화학공학소재연구정보센터
SIAM Journal on Control and Optimization, Vol.47, No.6, 3138-3166, 2009
LINEAR QUADRATIC DIFFERENTIAL GAMES: CLOSED LOOP SADDLE POINTS
The object of this paper is to revisit the results of Bernhard [J. Optim. Theory Appl., 27 (1979), pp. 51-69] on two-person zero-sum linear quadratic differential games and generalize them to utility functions without positivity assumptions on the matrices acting on the state variable and to linear dynamics with bounded measurable data matrices. Our paper specializes to state feedback via Lebesgue measurable affine closed loop strategies with possible non-L(2)-integrable singularities.
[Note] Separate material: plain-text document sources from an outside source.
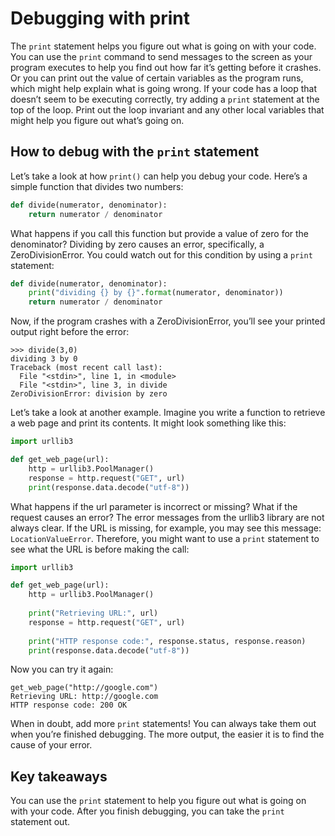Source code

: 
# Debugging with print

The `print` statement helps you figure out what is going on with your code. You can use the `print` command to send messages to the screen as your program executes to help you find out how far it’s getting before it crashes. Or you can print out the value of certain variables as the program runs, which might help explain what is going wrong. If your code has a loop that doesn’t seem to be executing correctly, try adding a `print` statement at the top of the loop. Print out the loop invariant and any other local variables that might help you figure out what’s going on.

## How to debug with the `print` statement

Let’s take a look at how `print()` can help you debug your code. Here’s a simple function that divides two numbers:

```python
def divide(numerator, denominator):
    return numerator / denominator
```

What happens if you call this function but provide a value of zero for the denominator? Dividing by zero causes an error, specifically, a ZeroDivisionError. You could watch out for this condition by using a `print` statement:

```python
def divide(numerator, denominator):
    print("dividing {} by {}".format(numerator, denominator))
    return numerator / denominator
```

Now, if the program crashes with a ZeroDivisionError, you’ll see your printed output right before the error:

```
>>> divide(3,0)
dividing 3 by 0
Traceback (most recent call last):
  File "<stdin>", line 1, in <module>
  File "<stdin>", line 3, in divide
ZeroDivisionError: division by zero
```

Let’s take a look at another example. Imagine you write a function to retrieve a web page and print its contents. It might look something like this:

```python
import urllib3

def get_web_page(url):
    http = urllib3.PoolManager()
    response = http.request("GET", url)
    print(response.data.decode("utf-8"))
```

What happens if the url parameter is incorrect or missing? What if the request causes an error? The error messages from the urllib3 library are not always clear. If the URL is missing, for example, you may see this message: `LocationValueError`. Therefore, you might want to use a `print` statement to see what the URL is before making the call:

```python
import urllib3

def get_web_page(url):
    http = urllib3.PoolManager()
    
    print("Retrieving URL:", url)
    response = http.request("GET", url)
    
    print("HTTP response code:", response.status, response.reason)
    print(response.data.decode("utf-8"))
```

Now you can try it again:

```
get_web_page("http://google.com")
Retrieving URL: http://google.com
HTTP response code: 200 OK
```

When in doubt, add more `print` statements! You can always take them out when you’re finished debugging. The more output, the easier it is to find the cause of your error.

## Key takeaways

You can use the `print` statement to help you figure out what is going on with your code. After you finish debugging, you can take the `print` statement out.
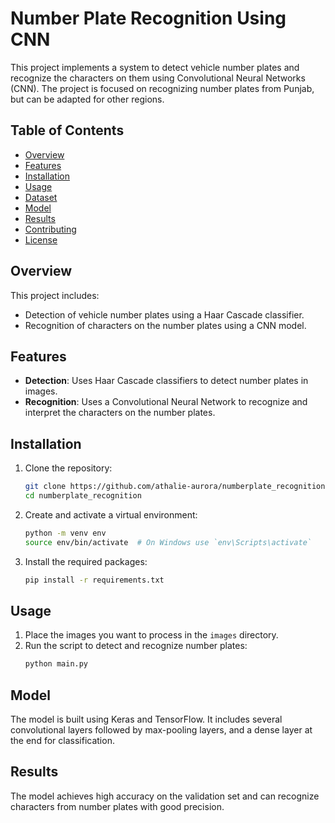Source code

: # Number Plate Recognition Using CNN

This project implements a system to detect vehicle number plates and recognize the characters on them using Convolutional Neural Networks (CNN). The project is focused on recognizing number plates from Punjab, but can be adapted for other regions.

## Table of Contents

- [Overview](#overview)
- [Features](#features)
- [Installation](#installation)
- [Usage](#usage)
- [Dataset](#dataset)
- [Model](#model)
- [Results](#results)
- [Contributing](#contributing)
- [License](#license)

## Overview

This project includes:

- Detection of vehicle number plates using a Haar Cascade classifier.
- Recognition of characters on the number plates using a CNN model.

## Features

- **Detection**: Uses Haar Cascade classifiers to detect number plates in images.
- **Recognition**: Uses a Convolutional Neural Network to recognize and interpret the characters on the number plates.

## Installation

1. Clone the repository:

   ```sh
   git clone https://github.com/athalie-aurora/numberplate_recognition.git
   cd numberplate_recognition
   ```

2. Create and activate a virtual environment:

   ```sh
   python -m venv env
   source env/bin/activate  # On Windows use `env\Scripts\activate`
   ```

3. Install the required packages:
   ```sh
   pip install -r requirements.txt
   ```

## Usage

1. Place the images you want to process in the `images` directory.
2. Run the script to detect and recognize number plates:
   ```sh
   python main.py
   ```

## Model

The model is built using Keras and TensorFlow. It includes several convolutional layers followed by max-pooling layers, and a dense layer at the end for classification.

## Results

The model achieves high accuracy on the validation set and can recognize characters from number plates with good precision.
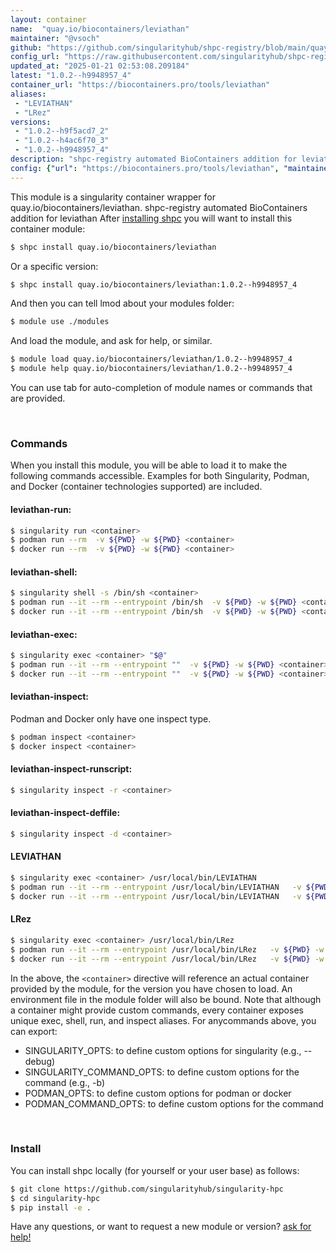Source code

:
 ```yaml
---
layout: container
name:  "quay.io/biocontainers/leviathan"
maintainer: "@vsoch"
github: "https://github.com/singularityhub/shpc-registry/blob/main/quay.io/biocontainers/leviathan/container.yaml"
config_url: "https://raw.githubusercontent.com/singularityhub/shpc-registry/main/quay.io/biocontainers/leviathan/container.yaml"
updated_at: "2025-01-21 02:53:08.209184"
latest: "1.0.2--h9948957_4"
container_url: "https://biocontainers.pro/tools/leviathan"
aliases:
 - "LEVIATHAN"
 - "LRez"
versions:
 - "1.0.2--h9f5acd7_2"
 - "1.0.2--h4ac6f70_3"
 - "1.0.2--h9948957_4"
description: "shpc-registry automated BioContainers addition for leviathan"
config: {"url": "https://biocontainers.pro/tools/leviathan", "maintainer": "@vsoch", "description": "shpc-registry automated BioContainers addition for leviathan", "latest": {"1.0.2--h9948957_4": "sha256:293db4f75cef2fbb2edab3257003ecef5bba604aec77a26b8bc7b9c0ab2462fe"}, "tags": {"1.0.2--h9f5acd7_2": "sha256:8202932299e05c944ad3033ef0131c0b2c17d54dc4316986c9363a324e1e680b", "1.0.2--h4ac6f70_3": "sha256:31196b84c9444a49f7f63489108ae38cde3e66ca09565a38e11e618789ad1c08", "1.0.2--h9948957_4": "sha256:293db4f75cef2fbb2edab3257003ecef5bba604aec77a26b8bc7b9c0ab2462fe"}, "docker": "quay.io/biocontainers/leviathan", "aliases": {"LEVIATHAN": "/usr/local/bin/LEVIATHAN", "LRez": "/usr/local/bin/LRez"}}
---
```


This module is a singularity container wrapper for quay.io/biocontainers/leviathan.
shpc-registry automated BioContainers addition for leviathan
After [installing shpc](#install) you will want to install this container module:


```bash
$ shpc install quay.io/biocontainers/leviathan
```

Or a specific version:

```bash
$ shpc install quay.io/biocontainers/leviathan:1.0.2--h9948957_4
```

And then you can tell lmod about your modules folder:

```bash
$ module use ./modules
```

And load the module, and ask for help, or similar.

```bash
$ module load quay.io/biocontainers/leviathan/1.0.2--h9948957_4
$ module help quay.io/biocontainers/leviathan/1.0.2--h9948957_4
```

You can use tab for auto-completion of module names or commands that are provided.

<br>

### Commands

When you install this module, you will be able to load it to make the following commands accessible.
Examples for both Singularity, Podman, and Docker (container technologies supported) are included.

#### leviathan-run:

```bash
$ singularity run <container>
$ podman run --rm  -v ${PWD} -w ${PWD} <container>
$ docker run --rm  -v ${PWD} -w ${PWD} <container>
```

#### leviathan-shell:

```bash
$ singularity shell -s /bin/sh <container>
$ podman run --it --rm --entrypoint /bin/sh  -v ${PWD} -w ${PWD} <container>
$ docker run --it --rm --entrypoint /bin/sh  -v ${PWD} -w ${PWD} <container>
```

#### leviathan-exec:

```bash
$ singularity exec <container> "$@"
$ podman run --it --rm --entrypoint ""  -v ${PWD} -w ${PWD} <container> "$@"
$ docker run --it --rm --entrypoint ""  -v ${PWD} -w ${PWD} <container> "$@"
```

#### leviathan-inspect:

Podman and Docker only have one inspect type.

```bash
$ podman inspect <container>
$ docker inspect <container>
```

#### leviathan-inspect-runscript:

```bash
$ singularity inspect -r <container>
```

#### leviathan-inspect-deffile:

```bash
$ singularity inspect -d <container>
```


#### LEVIATHAN

```bash
$ singularity exec <container> /usr/local/bin/LEVIATHAN
$ podman run --it --rm --entrypoint /usr/local/bin/LEVIATHAN   -v ${PWD} -w ${PWD} <container> -c " $@"
$ docker run --it --rm --entrypoint /usr/local/bin/LEVIATHAN   -v ${PWD} -w ${PWD} <container> -c " $@"
```


#### LRez

```bash
$ singularity exec <container> /usr/local/bin/LRez
$ podman run --it --rm --entrypoint /usr/local/bin/LRez   -v ${PWD} -w ${PWD} <container> -c " $@"
$ docker run --it --rm --entrypoint /usr/local/bin/LRez   -v ${PWD} -w ${PWD} <container> -c " $@"
```



In the above, the `<container>` directive will reference an actual container provided
by the module, for the version you have chosen to load. An environment file in the
module folder will also be bound. Note that although a container
might provide custom commands, every container exposes unique exec, shell, run, and
inspect aliases. For anycommands above, you can export:

 - SINGULARITY_OPTS: to define custom options for singularity (e.g., --debug)
 - SINGULARITY_COMMAND_OPTS: to define custom options for the command (e.g., -b)
 - PODMAN_OPTS: to define custom options for podman or docker
 - PODMAN_COMMAND_OPTS: to define custom options for the command

<br>

### Install

You can install shpc locally (for yourself or your user base) as follows:

```bash
$ git clone https://github.com/singularityhub/singularity-hpc
$ cd singularity-hpc
$ pip install -e .
```

Have any questions, or want to request a new module or version? [ask for help!](https://github.com/singularityhub/singularity-hpc/issues)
After sharpening the recent results of Delfour [SIAM J. Control Optim., 46 (2007), pp. 750-774] on the characterization of the open loop lower and upper values of the game, it first deals with L(2)-integrable closed loop strategies and then with the larger family of strategies that may have non-L(2)-integrable singularities. A new conceptually meaningful and mathematically precise definition of a closed loop saddle point is introduced to simultaneously handle state feedbacks of the L(2) type and smooth locally bounded ones, except at most in the neighborhood of finitely many instants of time. A necessary and sufficient condition is that the free end problem be normalizable almost everywhere. This relaxation of the classical notion allows singularities in the feedback law at an infinite number of instants, including accumulation points that are not isolated. A complete classification of closed loop saddle points is given in terms of the convexity/concavity properties of the utility function, and connections are given with the open loop lower value, upper value, and value of the game.